[EXTRACTED MATERIAL — start]

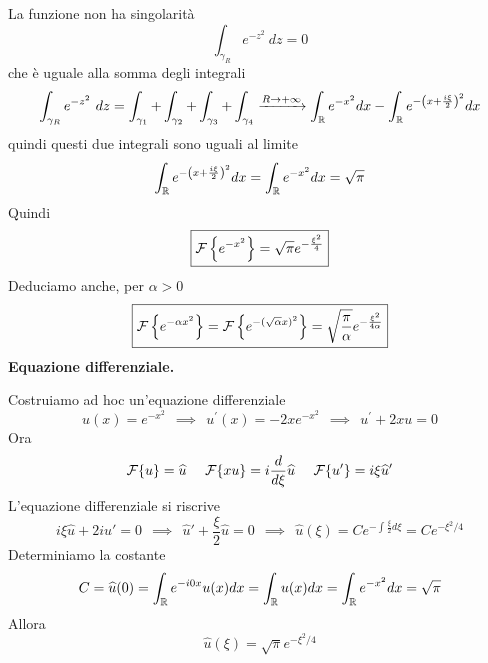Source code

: La funzione non ha singolarità
\begin{equation*}
\int_{\gamma_{R}} e^{- z^{2}} \ dz = 0
\end{equation*}
che è uguale alla somma degli integrali
\begin{equation*}
\int_{\gamma_{R}} e^{- z^{2}} \ dz = \int_{\gamma_{1}} + \int_{\gamma_{2}} + \int_{\gamma_{3}} + \int_{\gamma_{4}}\xrightarrow{R\rightarrow + \infty}\int_{\mathbb{R}} e^{- x^{2}} dx - \int_{\mathbb{R}} e^{- \left(x + \frac{i\xi}{2}\right)^{2}} dx
\end{equation*}
quindi questi due integrali sono uguali al limite
\begin{equation*}
\int_{\mathbb{R}} e^{- \left(x + \frac{i\xi}{2}\right)^{2}} dx = \int_{\mathbb{R}} e^{- x^{2}} dx = \sqrt{\pi}
\end{equation*}
Quindi
\begin{equation*}
\boxed{\mathcal{F} \left\{e^{- x^{2}}\right\} = \sqrt{\pi} e^{- \frac{\xi^{2}}{4}}}
\end{equation*}
Deduciamo anche, per $\alpha  > 0$
\begin{equation*}
\boxed{\mathcal{F} \left\{e^{- \alpha x^{2}}\right\} = \mathcal{F} \left\{e^{- (\sqrt{\alpha} x)^{2}}\right\} = \sqrt{\frac{\pi}{\alpha}} e^{- \frac{\xi^{2}}{4\alpha}}}
\end{equation*}
\textbf{Equazione differenziale.}

Costruiamo ad hoc un'equazione differenziale
\begin{equation*}
u(x) = e^{- x^{2}} \ \ \implies \ \ u^{'} (x) = -2xe^{- x^{2}} \ \ \implies \ \ u^{'} + 2xu = 0
\end{equation*}
Ora
\begin{equation*}
\mathcal{F} \{u\} = \widehat{u} \ \ \ \ \mathcal{F} \{xu\} = i\frac{d}{d\xi}\widehat{u} \ \ \ \ \mathcal{F} \{u'\} = i\xi \widehat{u} '
\end{equation*}
L'equazione differenziale si riscrive
\begin{equation*}
i\xi \hat{u} + 2i\hat{u} ' = 0\ \ \implies \ \ \hat{u} ' + \frac{\xi}{2}\hat{u} = 0\ \ \implies \ \ \hat{u}(\xi) = Ce^{- \int \frac{\xi}{2} d\xi} = Ce^{- \xi^{2} /4}
\end{equation*}
Determiniamo la costante
\begin{equation*}
C = \widehat{u}(0) = \int_{\mathbb{R}} e^{- i0x} u(x) dx = \int_{\mathbb{R}} u(x) dx = \int_{\mathbb{R}} e^{- x^{2}} dx = \sqrt{\pi}
\end{equation*}
Allora
\begin{equation*}
\boxed{\hat{u}(\xi) = \sqrt{\pi} e^{- \xi^{2} /4}}
\end{equation*}
\Soluzione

[EXTRACTED MATERIAL — finish]

_WHAT IS EXPECTED_. Give the records again exactly, without pictures.

_SOLUTION BELOW_.
Source code

: La funzione non ha singolarità
\begin{equation*}
\int_{\gamma_{R}} e^{- z^{2}} \ dz = 0
\end{equation*}
che è uguale alla somma degli integrali
\begin{equation*}
\int_{\gamma_{R}} e^{- z^{2}} \ dz = \int_{\gamma_{1}} + \int_{\gamma_{2}} + \int_{\gamma_{3}} + \int_{\gamma_{4}}\xrightarrow{R\rightarrow + \infty}\int_{\mathbb{R}} e^{- x^{2}} dx - \int_{\mathbb{R}} e^{- \left(x + \frac{i\xi}{2}\right)^{2}} dx
\end{equation*}
quindi questi due integrali sono uguali al limite
\begin{equation*}
\int_{\mathbb{R}} e^{- \left(x + \frac{i\xi}{2}\right)^{2}} dx = \int_{\mathbb{R}} e^{- x^{2}} dx = \sqrt{\pi}
\end{equation*}
Quindi
\begin{equation*}
\boxed{\mathcal{F} \left\{e^{- x^{2}}\right\} = \sqrt{\pi} e^{- \frac{\xi^{2}}{4}}}
\end{equation*}
Deduciamo anche, per $\alpha  > 0$
\begin{equation*}
\boxed{\mathcal{F} \left\{e^{- \alpha x^{2}}\right\} = \mathcal{F} \left\{e^{- (\sqrt{\alpha} x)^{2}}\right\} = \sqrt{\frac{\pi}{\alpha}} e^{- \frac{\xi^{2}}{4\alpha}}}
\end{equation*}
\textbf{Equazione differenziale.}

Costruiamo ad hoc un'equazione differenziale
\begin{equation*}
u(x) = e^{- x^{2}} \ \ \implies \ \ u^{'} (x) = -2xe^{- x^{2}} \ \ \implies \ \ u^{'} + 2xu = 0
\end{equation*}
Ora
\begin{equation*}
\mathcal{F} \{u\} = \widehat{u} \ \ \ \ \mathcal{F} \{xu\} = i\frac{d}{d\xi}\widehat{u} \ \ \ \ \mathcal{F} \{u'\} = i\xi \widehat{u} '
\end{equation*}
L'equazione differenziale si riscrive
\begin{equation*}
i\xi \hat{u} + 2i\hat{u} ' = 0\ \ \implies \ \ \hat{u} ' + \frac{\xi}{2}\hat{u} = 0\ \ \implies \ \ \hat{u}(\xi) = Ce^{- \int \frac{\xi}{2} d\xi} = Ce^{- \xi^{2} /4}
\end{equation*}
Determiniamo la costante
\begin{equation*}
C = \widehat{u}(0) = \int_{\mathbb{R}} e^{- i0x} u(x) dx = \int_{\mathbb{R}} u(x) dx = \int_{\mathbb{R}} e^{- x^{2}} dx = \sqrt{\pi}
\end{equation*}
Allora
\begin{equation*}
\boxed{\hat{u}(\xi) = \sqrt{\pi} e^{- \xi^{2} /4}}
\end{equation*}
\Soluzione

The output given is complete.